Vita a impatto1, Claudia ci prova

Claudia ci prova, a vivere abbattendo il proprio impatto ecologico e noi la seguiamo. Un anno, dal 1° gennaio al 31 dicembre 2011 vivrà a impatto1.

Sulle orme di Paola Maugeri e di “tanti altri che hanno deciso di impattare sull’ambiente il meno possibile, attraverso un approccio ecologico attivo e positivo“. Questo il suo ambizioso progetto.

Curiosa come non mai l’ho contattata per darle il mio sostegno e per saperne di più.

Ciao Claudia,
mi piacerebbe seguire passo passo questa “impresa” e dimostrare attraverso te che è possibile vivere in maniera più sostenibile…

Clic. Invio.E inizia il botta e risposta (come solo le donne ciarliere sanno fare).

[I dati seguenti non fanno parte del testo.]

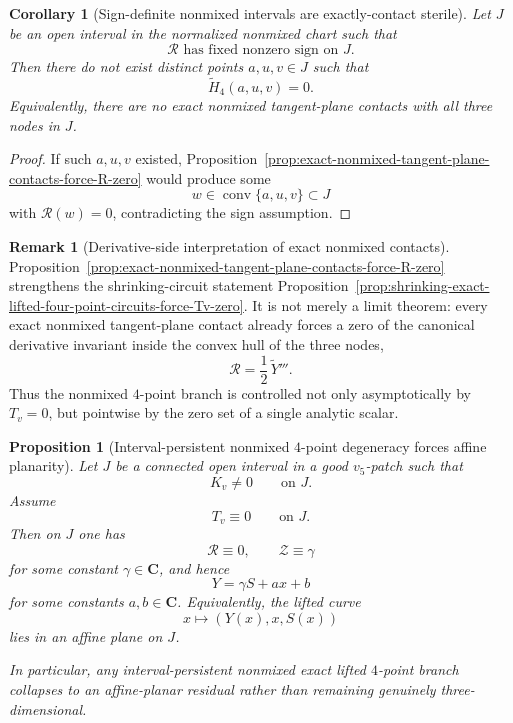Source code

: \documentclass[11pt,a4paper]{amsart}
\theoremstyle{plain}
\newtheorem{proposition}[theorem]{Proposition}
\newtheorem{corollary}[theorem]{Corollary}
\theoremstyle{definition}
\newtheorem{remark}[theorem]{Remark}
\begin{document}
\begin{corollary}[Sign-definite nonmixed intervals are exactly-contact sterile]
\label{cor:sign-definite-R-excludes-exact-nonmixed-contacts}
Let $J$ be an open interval in the normalized nonmixed chart such that
\[
\mathcal R \text{ has fixed nonzero sign on }J.
\]
Then there do not exist distinct points $a,u,v\in J$ such that
\[
\widetilde H_4(a,u,v)=0.
\]
Equivalently, there are no exact nonmixed tangent-plane contacts with all three
nodes in $J$.
\end{corollary}

\begin{proof}
If such $a,u,v$ existed, Proposition~\ref{prop:exact-nonmixed-tangent-plane-contacts-force-R-zero}
would produce some
\[
w\in \operatorname{conv}\{a,u,v\}\subset J
\]
with $\mathcal R(w)=0$, contradicting the sign assumption.
\end{proof}

\begin{remark}[Derivative-side interpretation of exact nonmixed contacts]
\label{rem:exact-nonmixed-contacts-are-R-zero-forcing}
Proposition~\ref{prop:exact-nonmixed-tangent-plane-contacts-force-R-zero}
strengthens the shrinking-circuit statement
Proposition~\ref{prop:shrinking-exact-lifted-four-point-circuits-force-Tv-zero}.
It is not merely a limit theorem: every exact nonmixed tangent-plane contact
already forces a zero of the canonical derivative invariant inside the convex
hull of the three nodes,
\[
\mathcal R=\frac12\,\widetilde Y'''.
\]
Thus the nonmixed $4$-point branch is controlled not only asymptotically by
$T_v=0$, but pointwise by the zero set of a single analytic scalar.
\end{remark}

\begin{proposition}[Interval-persistent nonmixed $4$-point degeneracy forces affine planarity]
\label{prop:interval-persistent-nonmixed-four-point-forces-affine-planarity}
Let $J$ be a connected open interval in a good $v_5$-patch such that
\[
K_v\neq 0
\qquad\text{on }J.
\]
Assume
\[
T_v\equiv 0
\qquad\text{on }J.
\]
Then on $J$ one has
\[
\mathcal R\equiv 0,
\qquad
\mathcal Z\equiv \gamma
\]
for some constant $\gamma\in\mathbf C$, and hence
\[
Y=\gamma S+ax+b
\]
for some constants $a,b\in\mathbf C$. Equivalently, the lifted curve
\[
x\longmapsto (Y(x),x,S(x))
\]
lies in an affine plane on $J$.

In particular, any interval-persistent nonmixed exact lifted $4$-point branch
collapses to an affine-planar residual rather than remaining genuinely
three-dimensional.
\end{proposition}
\end{document}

Da dove nasce l’idea di fare un anno intero a basso impatto?

Da anni mi dedicavo all’ambiente in modo ipocrita: perché piangere per i poveri visoni mentre si gusta un’insalatona col tonno? Cosa stabilisce che una specie abbia più diritti di un’altra? Le poche volte che ho visto un animale morire, ho sofferto come fosse un caro amico.

Eppure non avevo salde motivazioni, a parte quelle emotive, per ammettere che stavo mentendo a me stessa. Perché continuare a farlo?

Così ho iniziato a cercare risposte a domande che prima avevo ignorato o scansato.

Ecco, potrei paragonare la nascita di questo progetto a un intrico di ruscelli e torrenti che si uniscono a valle per formare un fiume tortuoso e potente.

Le idee che nascono una dopo l’altra, l’esperienza di altre persone, il mio desiderio di cambiamento e la forza di questi valori hanno fatto il resto.

Nel blog seguirai altri che si stanno cimentando in questa riduzione degli sprechi, ti senti pronta?

Sì, mi sento prontissima, sono carica come una molla. Dalla mia parte ho il vantaggio di vivere sola e di poter prendere quindi le misure “su un solo umano”. Potrò capire cosa può veramente fare una singola persona che guadagna uno stipendio medio e che gode di salute e benessere.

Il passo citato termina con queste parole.